The 10th edition of PHOTOFAIRS Shanghai will return to the Shanghai Exhibition Center from May 8 to 11, 2025, bringing together over 100 participating partners from more than 20 cities worldwide for a visual celebration that spans art, culture, and the spirit of the times.
The year 2025 marks several key anniversaries: 130 years since the birth of global cinema, 120 years of Chinese film, and 60 years since the emergence of video art, a medium deeply influenced by the development of both photography and film. Coincidentally, it also marks the 10th anniversary of PHOTOFAIRS Shanghai.
To commemorate this special year, this edition of the fair features a special exhibition in the entrance hall, showcasing four influential creators from diverse realms of moving image: Apichatpong Weerasethakul, Jia Zhangke, Liu Zheng, and Yu Lik-wai. Curated by renowned image curator and writer Shi Hantao, the anniversary exhibition titled “Like Water, Light and Shadow” brings together the distinctive visual languages of these four artists to create an artistic landscape where image and reality, memory and imagination, intertwine.
This is not only a curated collection of exhibitions but also a contemporary expression of Eastern narratives and individual perspectives, inviting viewers into the fluid perception of characters, spaces, and time as captured through each artist's lens.

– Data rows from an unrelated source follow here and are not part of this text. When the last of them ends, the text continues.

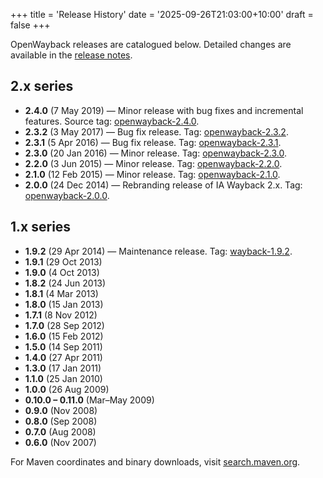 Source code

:+++
title = 'Release History'
date = '2025-09-26T21:03:00+10:00'
draft = false
+++

OpenWayback releases are catalogued below. Detailed changes are available in the [release notes](/docs/release_notes).

## 2.x series

- **2.4.0** (7 May 2019) — Minor release with bug fixes and incremental features. Source tag: [openwayback-2.4.0](https://github.com/iipc/openwayback/tree/openwayback-2.4.0).
- **2.3.2** (3 May 2017) — Bug fix release. Tag: [openwayback-2.3.2](https://github.com/iipc/openwayback/tree/openwayback-2.3.2).
- **2.3.1** (5 Apr 2016) — Bug fix release. Tag: [openwayback-2.3.1](https://github.com/iipc/openwayback/tree/openwayback-2.3.1).
- **2.3.0** (20 Jan 2016) — Minor release. Tag: [openwayback-2.3.0](https://github.com/iipc/openwayback/tree/openwayback-2.3.0).
- **2.2.0** (3 Jun 2015) — Minor release. Tag: [openwayback-2.2.0](https://github.com/iipc/openwayback/tree/openwayback-2.2.0).
- **2.1.0** (12 Feb 2015) — Minor release. Tag: [openwayback-2.1.0](https://github.com/iipc/openwayback/tree/openwayback-2.1.0).
- **2.0.0** (24 Dec 2014) — Rebranding release of IA Wayback 2.x. Tag: [openwayback-2.0.0](https://github.com/iipc/openwayback/tree/openwayback-2.0.0).

## 1.x series

- **1.9.2** (29 Apr 2014) — Maintenance release. Tag: [wayback-1.9.2](https://github.com/iipc/openwayback/tree/wayback-1.9.2).
- **1.9.1** (29 Oct 2013)
- **1.9.0** (4 Oct 2013)
- **1.8.2** (24 Jun 2013)
- **1.8.1** (4 Mar 2013)
- **1.8.0** (15 Jan 2013)
- **1.7.1** (8 Nov 2012)
- **1.7.0** (28 Sep 2012)
- **1.6.0** (15 Feb 2012)
- **1.5.0** (14 Sep 2011)
- **1.4.0** (27 Apr 2011)
- **1.3.0** (17 Jan 2011)
- **1.1.0** (25 Jan 2010)
- **1.0.0** (26 Aug 2009)
- **0.10.0 – 0.11.0** (Mar–May 2009)
- **0.9.0** (Nov 2008)
- **0.8.0** (Sep 2008)
- **0.7.0** (Aug 2008)
- **0.6.0** (Nov 2007)

For Maven coordinates and binary downloads, visit [search.maven.org](https://search.maven.org/search?q=g:org.netpreserve.openwayback).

Apichatpong Weerasethakul’s images at first appear to depict ordinary scenery. His narrative pacing is slow, even stifling—like the mundane flow of everyday life, frozen in a moment with no clear beginning or end. Yet within these silent frames lie traces of social or historical events, shadows of folklore and myth. From Chicago to Bangkok to Calarcá, Colombia, people live under different circumstances, yet face many similar social challenges. Through techniques like collage, juxtaposition, perforation of photographs, narrative disruption or reversal, and even photo inversion, Apichatpong leads the viewer to the hidden depths or reverse side of the image. In doing so, he prompts reflection on the shared destinies of diverse cultures foretold by modern history, and the inescapable experience of individuals trapped in the slow erosion of life by present-day realities.